If you run your Python script outside of Snowflake, you must create a Snowpark session to use these functions. See Connecting to Snowflake for instructions.
The following Python example illustrates calling Snowflake Cortex LLM functions on single values:
from snowflake.cortex import Complete, ExtractAnswer, Sentiment, Summarize, Translate
text = """
The Snowflake company was co-founded by Thierry Cruanes, Marcin Zukowski,
and Benoit Dageville in 2012 and is headquartered in Bozeman, Montana.
"""
print(Complete("llama2-70b-chat", "how do snowflakes get their unique patterns?"))
print(ExtractAnswer(text, "When was snowflake founded?"))
print(Sentiment("I really enjoyed this restaurant. Fantastic service!"))
print(Summarize(text))
print(Translate(text, "en", "fr"))
You can also call an LLM function on a table column, as shown below. This example requires a session object (stored in
session
) and a table articles
containing a text column abstract_text
, and creates a new column
abstract_summary
containing a summary of the abstract.
from snowflake.cortex import Summarize
from snowflake.snowpark.functions import col
article_df = session.table("articles")
article_df = article_df.withColumn(
"abstract_summary",
Summarize(col("abstract_text"))
)
article_df.collect()
Note
The advanced chat-style (multi-message) form of COMPLETE is not currently supported in Python.
Legal Notices¶
Snowflake Cortex LLM Functions are powered by machine learning technology, including Meta’s LLaMA 2 and Google’s Gemma 7B models.
The foundation LLaMA 2 model is licensed under the LLaMA 2 Community License and is Copyright (c) Meta Platforms, Inc. All Rights Reserved. Your use of any LLM Functions based on the LLama 2 model is subject to Meta’s Acceptable Use Policy.

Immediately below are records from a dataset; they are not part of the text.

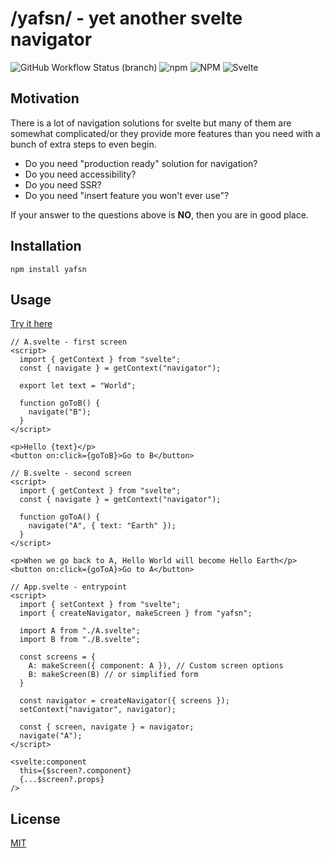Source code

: # /yafsn/ - yet another svelte navigator

![GitHub Workflow Status (branch)](https://img.shields.io/github/workflow/status/jkbz64/yafsn/Build%20package/master)
![npm](https://img.shields.io/npm/v/yafsn)
![NPM](https://img.shields.io/npm/l/yafsn)
![Svelte](https://img.shields.io/badge/svelte-3.x-yellow)

## Motivation

There is a lot of navigation solutions for svelte but many of them are somewhat complicated/or they provide more features than you need with a bunch of extra steps to even begin.

- Do you need "production ready" solution for navigation?
- Do you need accessibility?
- Do you need SSR?
- Do you need "insert feature you won't ever use"?

If your answer to the questions above is **NO**, then you are in good place.

## Installation

`npm install yafsn`

## Usage

[Try it here](https://svelte.dev/repl/3f2688bad42e4263831ac7604b4f919f?version=3.44.0)

```svelte
// A.svelte - first screen
<script>
  import { getContext } from "svelte";
  const { navigate } = getContext("navigator");

  export let text = "World";

  function goToB() {
    navigate("B");
  }
</script>

<p>Hello {text}</p>
<button on:click={goToB}>Go to B</button>

// B.svelte - second screen
<script>
  import { getContext } from "svelte";
  const { navigate } = getContext("navigator");

  function goToA() {
    navigate("A", { text: "Earth" });
  }
</script>

<p>When we go back to A, Hello World will become Hello Earth</p>
<button on:click={goToA}>Go to A</button>

// App.svelte - entrypoint
<script>
  import { setContext } from "svelte";
  import { createNavigator, makeScreen } from "yafsn";

  import A from "./A.svelte";
  import B from "./B.svelte";

  const screens = {
    A: makeScreen({ component: A }), // Custom screen options
    B: makeScreen(B) // or simplified form
  }

  const navigator = createNavigator({ screens });
  setContext("navigator", navigator);

  const { screen, navigate } = navigator;
  navigate("A");
</script>

<svelte:component
  this={$screen?.component}
  {...$screen?.props}
/>
```

## License

[MIT](./LICENSE)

The foundation Gemma 7B model is licensed under the Gemma Terms of Use, and use of it is subject to the Gemma Prohibited Use Policy.

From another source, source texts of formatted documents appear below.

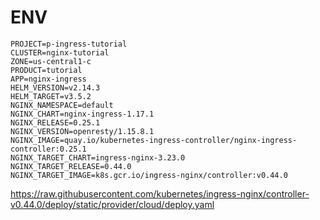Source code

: # ENV
```
PROJECT=p-ingress-tutorial
CLUSTER=nginx-tutorial
ZONE=us-central1-c
PRODUCT=tutorial
APP=nginx-ingress
HELM_VERSION=v2.14.3
HELM_TARGET=v3.5.2
NGINX_NAMESPACE=default
NGINX_CHART=nginx-ingress-1.17.1
NGINX_RELEASE=0.25.1
NGINX_VERSION=openresty/1.15.8.1
NGINX_IMAGE=quay.io/kubernetes-ingress-controller/nginx-ingress-controller:0.25.1
NGINX_TARGET_CHART=ingress-nginx-3.23.0
NGINX_TARGET_RELEASE=0.44.0
NGINX_TARGET_IMAGE=k8s.gcr.io/ingress-nginx/controller:v0.44.0
```
https://raw.githubusercontent.com/kubernetes/ingress-nginx/controller-v0.44.0/deploy/static/provider/cloud/deploy.yaml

Machine learning technology and results provided may be inaccurate, inappropriate, or biased. Decisions based on machine learning outputs, including those built into automatic pipelines, should have human oversight and review processes to ensure model-generated content is accurate.
LLM function queries are treated like any other SQL query and may be considered metadata.
For further information, see Snowflake AI Trust and Safety FAQ.